Dates: July 2021 - Aug. 2021

During summer 2021, I did an internship at INRIA (French Institute for Research in Computer Science), supervised by Jean-Marc Lasgouttes (RITS team) and Cyril Furtlehner (LRI team). They had developed a machine learning algorithm for traffic prediction [Furtlehner 2022], and they were wondering whether the algorithm could be improved by preprocessing the data with a robust PCA algorithm. Indeed, the input data is that of hundreds of sensors subject to errors and failures. However, it was not so simple to clean the data, because unpredictable events happen a lot in traffic.

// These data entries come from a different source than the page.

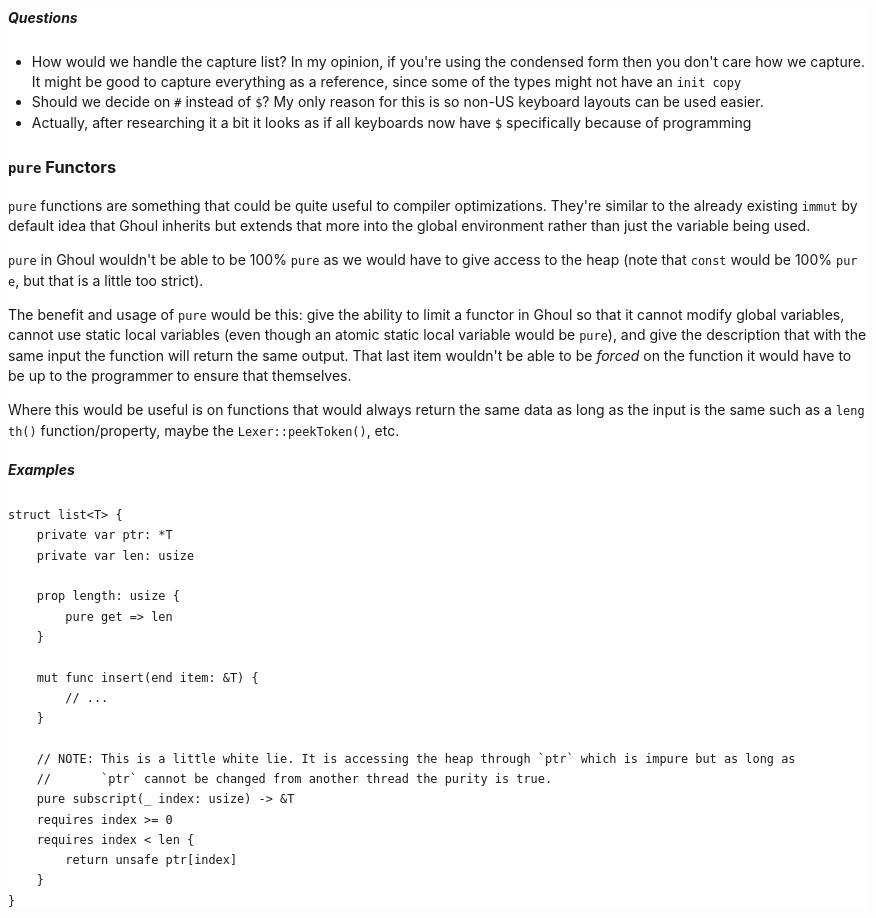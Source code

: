 ##### Questions
 * How would we handle the capture list? In my opinion, if you're using the condensed form then you don't care how we 
   capture. It might be good to capture everything as a reference, since some of the types might not have an `init copy`
 * Should we decide on `#` instead of `$`? My only reason for this is so non-US keyboard layouts can be used easier.
 * Actually, after researching it a bit it looks as if all keyboards now have `$` specifically because of programming

### `pure` Functors
`pure` functions are something that could be quite useful to compiler optimizations. They're similar to the already 
existing `immut` by default idea that Ghoul inherits but extends that more into the global environment rather than just 
the variable being used.

`pure` in Ghoul wouldn't be able to be 100% `pure` as we would have to give access to the heap 
(note that `const` would be 100% `pure`, but that is a little too strict). 

The benefit and usage of `pure` would be this: give the ability to limit a functor in Ghoul so that it cannot modify 
global variables, cannot use static local variables (even though an atomic static local variable would be `pure`), and 
give the description that with the same input the function will return the same output. That last item wouldn't be able 
to be _forced_ on the function it would have to be up to the programmer to ensure that themselves.

Where this would be useful is on functions that would always return the same data as long as the input is the same such 
as a `length()` function/property, maybe the `Lexer::peekToken()`, etc.

##### Examples
    
    struct list<T> {
        private var ptr: *T
        private var len: usize
        
        prop length: usize {
            pure get => len
        }
        
        mut func insert(end item: &T) {
            // ...
        }
        
        // NOTE: This is a little white lie. It is accessing the heap through `ptr` which is impure but as long as 
        //       `ptr` cannot be changed from another thread the purity is true.
        pure subscript(_ index: usize) -> &T
        requires index >= 0 
        requires index < len {
            return unsafe ptr[index]
        }
    }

Concretely, I was in charge of programming a Robust PCA (Principal Component Analysis), inspired from [Hu 2021]. In simple terms, PCA is a method to “smooth” data (remove noise caused by randomness and errors, to keep only the important information). Its Robust version is more complete because it allows to control in a much more precise way the way one smoothes the data, and it works with missing data. In particular, it allows to take better advantage of correlations between sensors, between days and between weeks. Another advantage is that by carefully designing regularization methods, I was able to separate the abnormal events into two categories: those observed by all the sensors (traffic jams) and those measured by only one sensor (bugs). Then we had to determine what we wanted to keep: above all, we wanted to remove all unpredictable events. As the Robust PCA, in addition to detecting these anomalies, proposes a correction, there are several ways to use its result for the traffic prediction algorithm.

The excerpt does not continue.